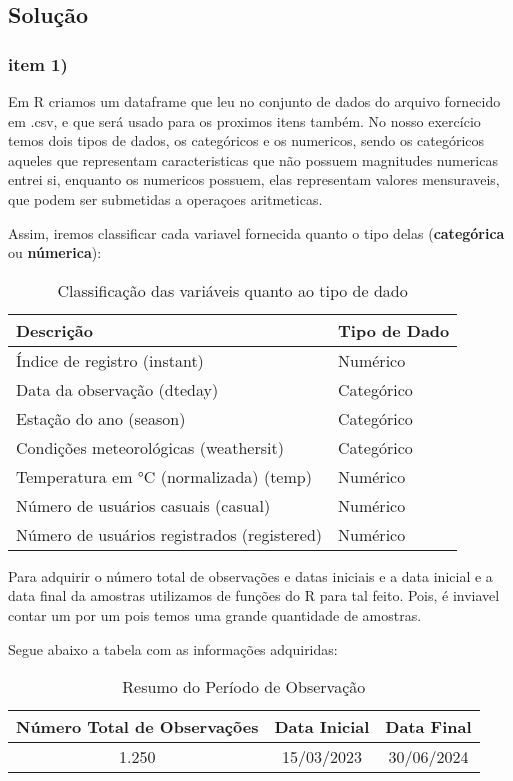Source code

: \documentclass[a4paper,11pt]{article}
\begin{document}
\subsection{Solução}
\subsubsection{item 1)}

Em R criamos um dataframe que leu no conjunto de dados do arquivo fornecido em .csv, e que será usado para os proximos itens também. No nosso exercício temos dois tipos de dados, os categóricos e os numericos, sendo os categóricos aqueles que representam caracteristicas que não possuem magnitudes numericas entrei si, enquanto os numericos possuem, elas representam valores mensuraveis, que podem ser submetidas a operaçoes aritmeticas.

Assim, iremos classificar cada variavel fornecida quanto o tipo delas (\textbf{categórica} ou \textbf{númerica}):

\begin{table}[h!]
\centering
\caption{Classificação das variáveis quanto ao tipo de dado}
\begin{tabular}{|l|l|}
\hline
\textbf{Descrição} & \textbf{Tipo de Dado} \\ \hline
Índice de registro (instant) & Numérico \\ \hline
Data da observação (dteday) & Categórico \\ \hline
Estação do ano (season) & Categórico \\ \hline
Condições meteorológicas (weathersit) & Categórico \\ \hline
Temperatura em °C (normalizada) (temp) & Numérico \\ \hline
Número de usuários casuais (casual) & Numérico \\ \hline
Número de usuários registrados (registered) & Numérico \\ \hline
\end{tabular}
\end{table}

Para adquirir o número total de observações e datas iniciais e a data inicial e a data final da amostras utilizamos de funções do R para tal feito. Pois, é inviavel contar um por um pois temos uma grande quantidade de amostras. 

Segue abaixo a tabela com as informações adquiridas:

\begin{table}[h]
\centering
\caption{Resumo do Período de Observação}
\label{tab:resumo_observacao}
\begin{tabular}{|c|c|c|}
\hline
\textbf{Número Total de Observações} & \textbf{Data Inicial} & \textbf{Data Final} \\
\hline
1.250 & 15/03/2023 & 30/06/2024 \\
\hline
\end{tabular}
\end{table}
\end{document}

## Work item
Locate the lines above that hold the word "caption". Show every one of them.

## Your solution
\caption{Classificação das variáveis quanto ao tipo de dado}
\caption{Resumo do Período de Observação}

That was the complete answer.